CONTO DE UMA NOITE ERRANTE



Foi então que veio um deus frio.
Ele determinou, não haveria mais sábado,
não haveria domingo, não existiriam noivados,
nem chuvas finas, nem madrugadas.

As mulheres dormiriam com dragões entre as pernas;
os homens esconderiam seus uivos nas axilas.
Ele arrancou as ervas dos vasos,
ateou fogo nas novenas.
Soltou gafanhotos de gelo que roíam as vozes dos profetas.

Todos o chamaram de louco,
com aqueles músculos de roseiral se contorcendo
- belo e indecente -.

Orgulhoso, distribuiu angústias pelas escadarias.
Quaresma seria o nome de seu cavalo
de quarenta cores,
esvoaços de nódoas brisavam de suas narinas.
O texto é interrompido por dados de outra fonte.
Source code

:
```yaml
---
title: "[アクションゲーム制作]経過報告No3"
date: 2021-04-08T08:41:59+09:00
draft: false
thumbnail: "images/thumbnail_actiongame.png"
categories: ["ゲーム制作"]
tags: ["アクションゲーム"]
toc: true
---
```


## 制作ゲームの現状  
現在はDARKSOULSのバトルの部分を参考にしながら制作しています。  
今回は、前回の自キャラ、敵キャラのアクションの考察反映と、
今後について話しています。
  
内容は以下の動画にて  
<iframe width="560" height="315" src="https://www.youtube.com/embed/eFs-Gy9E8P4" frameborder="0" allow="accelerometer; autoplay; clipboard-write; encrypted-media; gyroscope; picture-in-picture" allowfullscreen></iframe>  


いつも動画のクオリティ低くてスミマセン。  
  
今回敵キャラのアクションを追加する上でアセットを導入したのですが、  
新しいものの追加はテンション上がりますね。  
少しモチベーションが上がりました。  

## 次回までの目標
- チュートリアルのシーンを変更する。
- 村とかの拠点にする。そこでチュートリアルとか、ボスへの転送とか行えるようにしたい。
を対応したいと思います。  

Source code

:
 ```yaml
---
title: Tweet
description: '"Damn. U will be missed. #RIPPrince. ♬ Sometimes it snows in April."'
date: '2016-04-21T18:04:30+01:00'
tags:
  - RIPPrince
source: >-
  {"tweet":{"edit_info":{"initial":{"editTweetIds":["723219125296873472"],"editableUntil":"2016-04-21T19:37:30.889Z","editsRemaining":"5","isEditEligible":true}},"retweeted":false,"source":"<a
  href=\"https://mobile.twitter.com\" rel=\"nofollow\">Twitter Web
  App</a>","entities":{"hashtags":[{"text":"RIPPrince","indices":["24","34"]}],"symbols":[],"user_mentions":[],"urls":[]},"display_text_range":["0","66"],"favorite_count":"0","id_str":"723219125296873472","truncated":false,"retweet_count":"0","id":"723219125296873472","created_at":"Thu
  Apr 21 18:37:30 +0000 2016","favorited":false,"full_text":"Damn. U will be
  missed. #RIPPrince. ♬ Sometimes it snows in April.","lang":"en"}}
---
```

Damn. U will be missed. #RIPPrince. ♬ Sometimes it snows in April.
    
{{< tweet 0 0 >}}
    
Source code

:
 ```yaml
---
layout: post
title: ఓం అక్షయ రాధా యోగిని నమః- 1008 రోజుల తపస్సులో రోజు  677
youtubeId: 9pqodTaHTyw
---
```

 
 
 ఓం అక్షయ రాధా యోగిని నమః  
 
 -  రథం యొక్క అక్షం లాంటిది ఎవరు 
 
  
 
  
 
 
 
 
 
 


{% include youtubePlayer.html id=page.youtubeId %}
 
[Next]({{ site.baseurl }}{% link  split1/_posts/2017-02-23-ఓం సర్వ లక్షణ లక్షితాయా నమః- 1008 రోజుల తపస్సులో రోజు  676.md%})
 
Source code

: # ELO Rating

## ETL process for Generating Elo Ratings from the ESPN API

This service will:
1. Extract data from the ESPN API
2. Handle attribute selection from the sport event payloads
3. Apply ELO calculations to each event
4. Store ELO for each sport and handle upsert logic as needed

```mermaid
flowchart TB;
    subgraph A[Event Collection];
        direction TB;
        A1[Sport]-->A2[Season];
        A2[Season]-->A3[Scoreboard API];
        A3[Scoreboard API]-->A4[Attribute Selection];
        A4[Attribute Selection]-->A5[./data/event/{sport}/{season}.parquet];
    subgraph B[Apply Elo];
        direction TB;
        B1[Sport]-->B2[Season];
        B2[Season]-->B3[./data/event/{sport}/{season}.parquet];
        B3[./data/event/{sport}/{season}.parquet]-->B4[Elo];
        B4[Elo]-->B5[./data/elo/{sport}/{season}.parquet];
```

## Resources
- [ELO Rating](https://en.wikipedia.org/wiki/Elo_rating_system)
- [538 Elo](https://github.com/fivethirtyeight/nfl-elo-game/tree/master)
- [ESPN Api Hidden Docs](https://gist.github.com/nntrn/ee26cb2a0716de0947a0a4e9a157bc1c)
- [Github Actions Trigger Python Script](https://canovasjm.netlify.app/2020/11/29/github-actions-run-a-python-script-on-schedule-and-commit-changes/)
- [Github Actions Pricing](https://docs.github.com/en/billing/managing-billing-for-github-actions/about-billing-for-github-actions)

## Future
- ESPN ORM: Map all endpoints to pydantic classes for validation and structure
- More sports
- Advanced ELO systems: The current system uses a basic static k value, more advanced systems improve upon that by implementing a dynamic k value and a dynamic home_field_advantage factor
As incanduras de suas unhas acirravam a desordem,
sufocavam as rugas das folhas.
Ele mastigava os espinhos e os faróis.

Na alma das águas, fisgava semblantes doentes,
enfileirava na agulha, as gotas de suas cabeleiras,
fazendo um colar muito triste.

Era um deus frio, incandescente,
um agiota retesando o telurismo
- isso é dádiva -
cantava de cima das mágoas.

Um deus a cortar as asas dos relâmpagos.
Com hálito de cinema, com vírgulas entre as línguas.
Irado, enfrentava a fúria das vidraças, o cansaço das sombras,
ascendia às estrelas os peixes eleitos aos rios da loucura.

És o devasso,
o deus frio,
o infrutífero,
a rainha de oito braços,
a mariposa-enigma.

Cálidos, teus dentes mordem a ruína da tarde,
[segues teu introdestino e constróis os ferrões de teu traidor]
de onde receberás o veneno
azul-paredes, o caos amarelo-ilusão.

Os que perambulam nos olhos da noite,
são feitos à tua semelhança e solidão.